INSTRUCTIONS FOR THE TASK:
For the entries that follow, retype exactly the lines from the one containing "# Burger Ordering Application" to the one containing "## Overview", inclusive, and only those. Images stay out of the copy.
--- DATA FOR THIS TASK ---
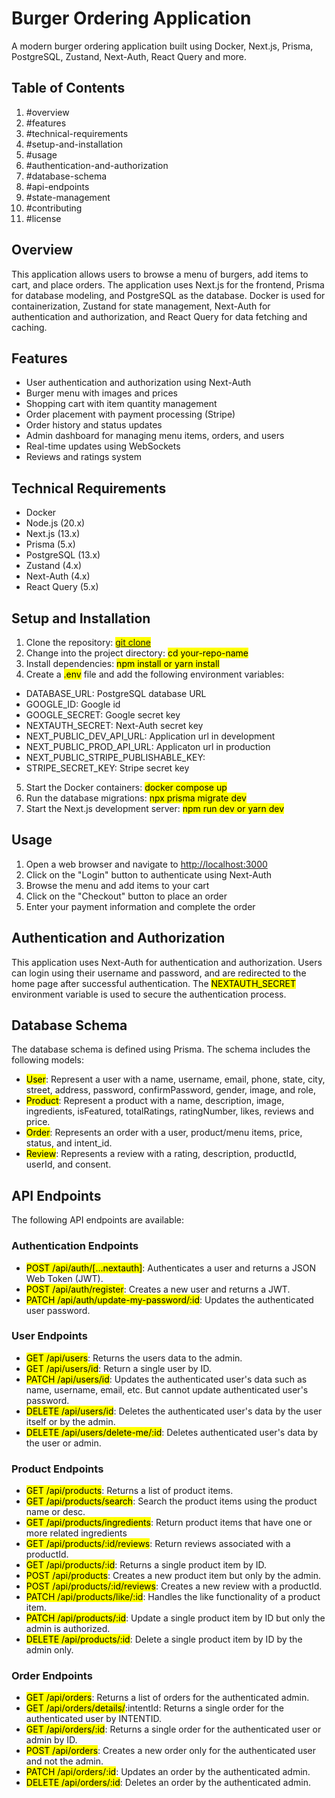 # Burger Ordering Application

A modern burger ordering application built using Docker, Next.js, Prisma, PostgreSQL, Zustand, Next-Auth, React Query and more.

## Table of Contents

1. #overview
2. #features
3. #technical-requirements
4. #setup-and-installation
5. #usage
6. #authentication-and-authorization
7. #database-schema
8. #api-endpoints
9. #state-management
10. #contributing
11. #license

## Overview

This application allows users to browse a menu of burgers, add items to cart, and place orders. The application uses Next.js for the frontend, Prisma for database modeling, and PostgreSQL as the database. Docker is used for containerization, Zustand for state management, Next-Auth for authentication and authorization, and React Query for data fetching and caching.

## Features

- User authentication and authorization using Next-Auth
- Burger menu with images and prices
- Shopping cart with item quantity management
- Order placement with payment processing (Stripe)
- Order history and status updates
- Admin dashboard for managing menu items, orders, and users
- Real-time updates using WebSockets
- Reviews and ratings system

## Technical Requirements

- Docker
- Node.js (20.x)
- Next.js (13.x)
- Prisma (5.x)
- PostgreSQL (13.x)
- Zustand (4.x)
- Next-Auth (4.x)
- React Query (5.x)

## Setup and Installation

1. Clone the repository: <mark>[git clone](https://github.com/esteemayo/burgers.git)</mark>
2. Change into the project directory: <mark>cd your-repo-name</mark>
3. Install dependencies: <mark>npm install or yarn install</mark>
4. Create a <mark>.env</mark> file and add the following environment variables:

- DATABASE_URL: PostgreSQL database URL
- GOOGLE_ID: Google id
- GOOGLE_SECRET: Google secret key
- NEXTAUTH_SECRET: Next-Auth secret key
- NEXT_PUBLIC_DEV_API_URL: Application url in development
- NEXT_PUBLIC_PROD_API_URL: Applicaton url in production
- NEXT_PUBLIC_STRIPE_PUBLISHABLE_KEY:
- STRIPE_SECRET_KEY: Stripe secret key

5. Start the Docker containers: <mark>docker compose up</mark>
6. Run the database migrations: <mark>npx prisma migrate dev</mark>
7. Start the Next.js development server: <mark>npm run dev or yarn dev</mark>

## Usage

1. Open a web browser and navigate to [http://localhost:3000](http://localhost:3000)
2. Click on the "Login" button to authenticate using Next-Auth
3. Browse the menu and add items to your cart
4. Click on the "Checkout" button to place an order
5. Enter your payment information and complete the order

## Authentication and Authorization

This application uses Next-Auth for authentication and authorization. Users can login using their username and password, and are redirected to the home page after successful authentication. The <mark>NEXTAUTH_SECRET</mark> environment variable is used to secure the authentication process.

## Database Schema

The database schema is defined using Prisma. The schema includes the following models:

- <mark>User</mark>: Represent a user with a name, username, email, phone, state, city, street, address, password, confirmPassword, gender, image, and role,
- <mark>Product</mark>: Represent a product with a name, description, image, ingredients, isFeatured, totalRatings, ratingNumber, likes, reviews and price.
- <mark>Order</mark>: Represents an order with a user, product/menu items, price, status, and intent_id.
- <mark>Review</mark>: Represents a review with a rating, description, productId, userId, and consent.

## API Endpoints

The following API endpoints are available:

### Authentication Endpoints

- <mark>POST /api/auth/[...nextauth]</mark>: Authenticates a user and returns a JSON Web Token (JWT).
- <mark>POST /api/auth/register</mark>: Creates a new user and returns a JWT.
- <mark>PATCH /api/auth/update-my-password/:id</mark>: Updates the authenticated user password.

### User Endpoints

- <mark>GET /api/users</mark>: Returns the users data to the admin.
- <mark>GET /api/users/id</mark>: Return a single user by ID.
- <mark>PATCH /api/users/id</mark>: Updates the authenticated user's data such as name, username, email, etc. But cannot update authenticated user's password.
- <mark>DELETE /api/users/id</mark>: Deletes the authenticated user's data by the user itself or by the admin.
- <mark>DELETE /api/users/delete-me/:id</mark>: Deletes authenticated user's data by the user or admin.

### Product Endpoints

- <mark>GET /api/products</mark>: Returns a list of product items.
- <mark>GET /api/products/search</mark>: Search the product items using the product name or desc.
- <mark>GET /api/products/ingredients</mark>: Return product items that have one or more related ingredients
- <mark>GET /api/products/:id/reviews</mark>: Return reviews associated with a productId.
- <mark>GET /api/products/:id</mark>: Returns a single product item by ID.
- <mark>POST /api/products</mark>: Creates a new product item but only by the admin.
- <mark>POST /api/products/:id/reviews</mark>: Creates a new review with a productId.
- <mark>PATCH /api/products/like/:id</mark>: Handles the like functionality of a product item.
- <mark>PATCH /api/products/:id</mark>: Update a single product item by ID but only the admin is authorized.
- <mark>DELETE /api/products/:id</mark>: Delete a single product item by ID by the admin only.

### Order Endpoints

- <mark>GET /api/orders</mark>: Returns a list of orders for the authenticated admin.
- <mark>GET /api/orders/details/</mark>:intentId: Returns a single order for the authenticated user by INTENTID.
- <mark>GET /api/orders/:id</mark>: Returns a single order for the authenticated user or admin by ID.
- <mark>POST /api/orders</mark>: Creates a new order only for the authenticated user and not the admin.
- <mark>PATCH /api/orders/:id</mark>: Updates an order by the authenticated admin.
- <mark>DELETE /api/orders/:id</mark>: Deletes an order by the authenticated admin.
---
--- DATA FOR THIS TASK ---
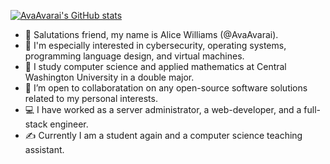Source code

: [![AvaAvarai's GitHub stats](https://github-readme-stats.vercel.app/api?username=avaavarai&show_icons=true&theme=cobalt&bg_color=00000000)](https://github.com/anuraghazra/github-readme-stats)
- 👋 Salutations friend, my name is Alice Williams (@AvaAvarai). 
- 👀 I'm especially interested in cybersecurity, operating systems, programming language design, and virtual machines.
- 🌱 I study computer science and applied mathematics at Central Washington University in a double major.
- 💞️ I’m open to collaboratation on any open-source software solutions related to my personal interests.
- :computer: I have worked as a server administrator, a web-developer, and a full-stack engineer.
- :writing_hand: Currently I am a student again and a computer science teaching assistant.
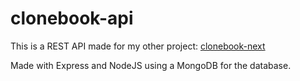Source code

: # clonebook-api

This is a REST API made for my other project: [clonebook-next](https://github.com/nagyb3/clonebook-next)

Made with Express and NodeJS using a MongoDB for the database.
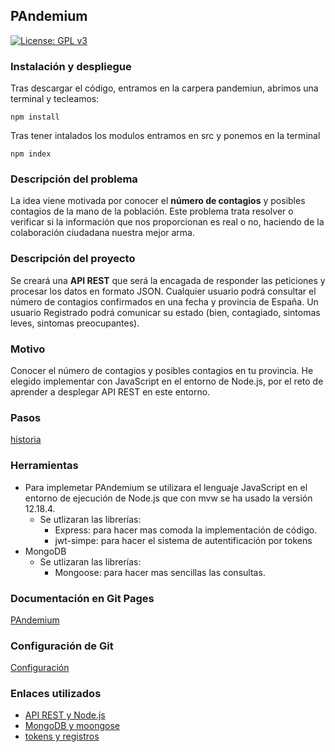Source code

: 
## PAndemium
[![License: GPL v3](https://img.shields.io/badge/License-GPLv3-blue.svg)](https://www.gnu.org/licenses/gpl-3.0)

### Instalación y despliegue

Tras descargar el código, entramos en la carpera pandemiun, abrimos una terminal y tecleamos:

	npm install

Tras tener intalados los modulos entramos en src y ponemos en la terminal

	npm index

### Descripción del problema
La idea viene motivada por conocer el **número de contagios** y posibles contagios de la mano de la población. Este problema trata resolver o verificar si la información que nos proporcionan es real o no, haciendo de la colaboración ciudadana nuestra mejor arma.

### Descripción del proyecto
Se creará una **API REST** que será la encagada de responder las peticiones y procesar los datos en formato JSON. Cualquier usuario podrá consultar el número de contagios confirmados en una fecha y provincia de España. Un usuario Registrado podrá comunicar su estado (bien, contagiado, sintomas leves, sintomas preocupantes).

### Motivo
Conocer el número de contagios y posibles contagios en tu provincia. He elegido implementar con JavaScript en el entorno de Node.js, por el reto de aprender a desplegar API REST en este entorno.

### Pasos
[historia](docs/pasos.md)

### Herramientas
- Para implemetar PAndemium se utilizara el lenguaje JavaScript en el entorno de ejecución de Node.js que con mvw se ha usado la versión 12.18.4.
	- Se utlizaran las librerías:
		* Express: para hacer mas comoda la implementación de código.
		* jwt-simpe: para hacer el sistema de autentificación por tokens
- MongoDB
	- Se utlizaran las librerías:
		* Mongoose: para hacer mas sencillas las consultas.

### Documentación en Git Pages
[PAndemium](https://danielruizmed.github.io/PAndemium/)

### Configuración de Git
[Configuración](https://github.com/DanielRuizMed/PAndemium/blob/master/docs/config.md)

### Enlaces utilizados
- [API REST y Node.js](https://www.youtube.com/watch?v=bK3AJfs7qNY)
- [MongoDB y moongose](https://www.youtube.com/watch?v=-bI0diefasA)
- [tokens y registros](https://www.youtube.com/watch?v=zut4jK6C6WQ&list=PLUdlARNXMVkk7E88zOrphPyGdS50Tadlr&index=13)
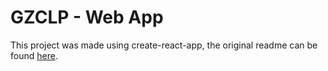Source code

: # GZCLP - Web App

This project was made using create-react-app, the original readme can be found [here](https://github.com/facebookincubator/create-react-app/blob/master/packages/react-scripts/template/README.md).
---
ANSWER SPACE:
 # Burger Ordering Application

A modern burger ordering application built using Docker, Next.js, Prisma, PostgreSQL, Zustand, Next-Auth, React Query and more.

## Table of Contents

1. #overview
2. #features
3. #technical-requirements
4. #setup-and-installation
5. #usage
6. #authentication-and-authorization
7. #database-schema
8. #api-endpoints
9. #state-management
10. #contributing
11. #license

## Overview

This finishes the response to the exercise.